To facilitate ejection of unwanted objects from coin race 12, an ejection member 26, depicted in detail in FIG. 3, is movably, preferably pivotably, coupled to the second side wall 16 of coin race 12. In the illustrated embodiment, ejection member 26 is coupled to coin race 12 by a screw 28 which allows the ejection member 26 to be rotated with respect to the coin race 12.
Ejection member 26 includes a coin race insert 30 having first and second side walls 32 and 34 that define lateral boundaries. Similar to coin race 12, coin race insert 30 also includes a floor 36 that interconnects the first and second side walls 32, 34 such that the first and second side walls 32, 34 are separated by a distance defined by a width of the floor 36. Preferably the separation distance defined by the floor of coin race 12 is slightly greater than the separation distance defined by the floor of coin race insert 30 to facilitate nesting of the coin race insert 30 in the coin race 12.
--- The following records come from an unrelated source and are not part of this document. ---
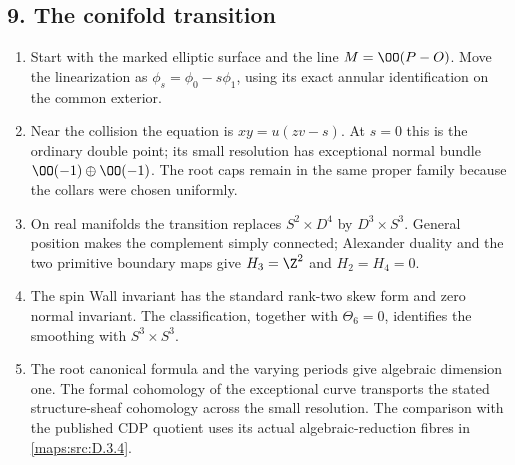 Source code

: \subsection*{9. The conifold transition}
\RungOne
\begin{enumerate}[label=\arabic*.,leftmargin=*]
\item Start with the marked elliptic surface and the line
$M=\OO(P-O)$.  Move the linearization as $\phi_s=\phi_0-s\phi_1$,
using its exact annular identification on the common exterior.
\item Near the collision the equation is
$xy=u(zv-s)$.  At $s=0$ this is the ordinary double point;
its small resolution has exceptional normal bundle
$\OO(-1)\oplus\OO(-1)$.  The root caps remain in the same
proper family because the collars were chosen uniformly.
\item On real manifolds the transition replaces $S^2\times D^4$
by $D^3\times S^3$.  General position makes the complement
simply connected; Alexander duality and the two primitive boundary
maps give $H_3=\Z^2$ and $H_2=H_4=0$.
\item The spin Wall invariant has the standard rank-two skew form
and zero normal invariant.  The classification, together with
$\Theta_6=0$, identifies the smoothing with $S^3\times S^3$.
\item The root canonical formula and the varying periods give
algebraic dimension one.  The formal cohomology of the exceptional
curve transports the stated structure-sheaf cohomology across the
small resolution.  The comparison with the published CDP quotient
uses its actual algebraic-reduction fibres in
\cref{maps:src:D.3.4}.
\end{enumerate}

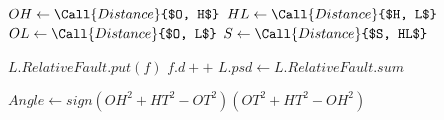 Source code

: \documentclass[journal]{IEEEtran}
\begin{document}
\begin{appendix}
\begin{algorithm}
\begin{algorithmic}[1]
				\State $OH \gets \Call{Distance}{$O, H$}$
				\State $HL \gets \Call{Distance}{$H, L$}$
				\State $OL \gets \Call{Distance}{$O, L$}$
				\State $S \gets \Call{Distance}{$S, HL$}$
				
				

					\State $L.RelativeFault.put(f)$
				  	\State $f.d  ++$				 				
				\EndIf
			\EndFor 
					\State $L.psd \gets L.RelativeFault.sum$
			\EndFor 
		\EndFor
		    \State {} 
		\EndIf
		
		\State $Angle \gets sign(OH^2+HT^2-OT^2) (OT^2+HT^2-OH^2) $
		 \State {}
		\Else
			\State {}      
		\EndIf
		\EndFunction
            \EndFunction
             
           
            
        \end{algorithmic}
    \end{algorithm}

\end{appendix}  


%
%
%


% 
\end{document}
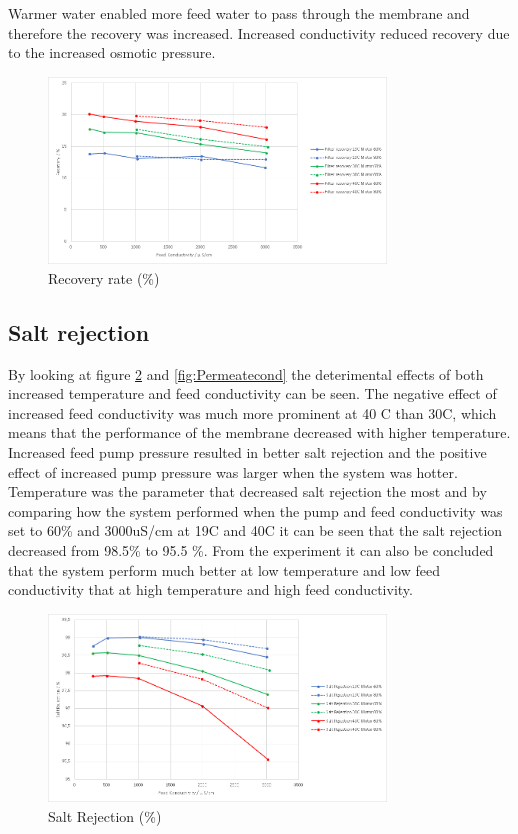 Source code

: Warmer water enabled more feed water to pass through the membrane and therefore the recovery was increased. Increased conductivity reduced recovery due to the increased osmotic pressure.

\begin{figure}[H]
    \centering
    \includegraphics[width=0.8\textwidth]{Recovery}
    \caption{Recovery rate (\%)}
    \label{fig:rec}
\end{figure}

\subsection{Salt rejection}

By looking at figure \ref{fig:SaltRejectionResult} and \ref{fig:Permeatecond} the deterimental effects of both increased temperature and feed conductivity can be seen. The negative effect of increased feed conductivity was much more prominent at 40 C than 30C, which means that the performance of the membrane decreased with higher temperature. Increased feed pump pressure resulted in better salt rejection and the positive effect of increased pump pressure was larger when the system was hotter. Temperature was the parameter that decreased salt rejection the most and by comparing how the system performed when the pump and feed conductivity was set to 60\% and 3000uS/cm at 19C and 40C it can be seen that the salt rejection decreased from 98.5\% to 95.5 \%. From the experiment it can also be concluded that the system perform much better at low temperature and low feed conductivity that at high temperature and high feed conductivity. 

\begin{figure}[H]
    \centering
    \includegraphics[width=0.8\textwidth]{SaltRejection}
    \caption{Salt Rejection (\%)}
    \label{fig:SaltRejectionResult}
\end{figure}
Ejection member 26 may also include a displacement arm 38 for inducing rotation of coin race insert 30. Preferably, displacement arm 38 includes a stem portion 40 integrally formed with the second side wall 34 of ejection member 26 and a lever 42 extending from the stem portion 40. When biased in the rest position, coin race insert 30 is preferably nested within coin race 12 such that the floor 36 of coin race insert 30 is substantially parallel and substantially contiguous to the floor of coin race 12.
In addition, ejection member 26 is preferably provided with a retaining wall 43. When ejection member 26 is biased in the rest position, retaining wall 43 may be positioned at the bottom of coin race 12 to deflect stray coins into the coin acceptance assembly.
In a typical vending machine, stem portion 40 is operatively (mechanically, electrically or electro-mechanically) connected with an ejection actuation mechanism. For example, in FIG. 6, a button coin return mechanism 50 is provided in operative relationship with a coin return arm 52. Stem portion 40 is coupled to the coin return arm via a link are connector 54. Due to the nesting arrangement of coin race insert 30 and coin race 12, ejection member 26 functions to clear slugs and other unauthorized objects from coin race 12 as well as to clear and return authorized coins/tokens that may have become lodged in coin race 12.
In operation, ejection of unwanted objects from coin race 12 may be achieved by activating the coin return mechanism 50. When coin return mechanism 50 is activated coin return arm 52 is displaced thus causing link arm 54 to exert a force on stem portion 40 that causes coin race insert 30 to rotate. Preferably, coin race insert 30 may be rotated to any desired position within an arc of about 180° from floor 18 of coin race 12. This causes ejection member 26 to pivot and lift the unwanted objects out of coin race 12 and deposit them into a coin bin or acceptance assembly (not shown). In its simplest form, the entire content of the coin race is ejected into an underlying coin bin. In a more sophisticated form, the content may be discharged into a companion coin acceptance assembly to discriminate reusable coins from slugs and other unauthorized objects. The reusable coins may be returned to the user while the unwanted objects such as slugs, paper clips and the like may be directed to a separate receptacle for discard.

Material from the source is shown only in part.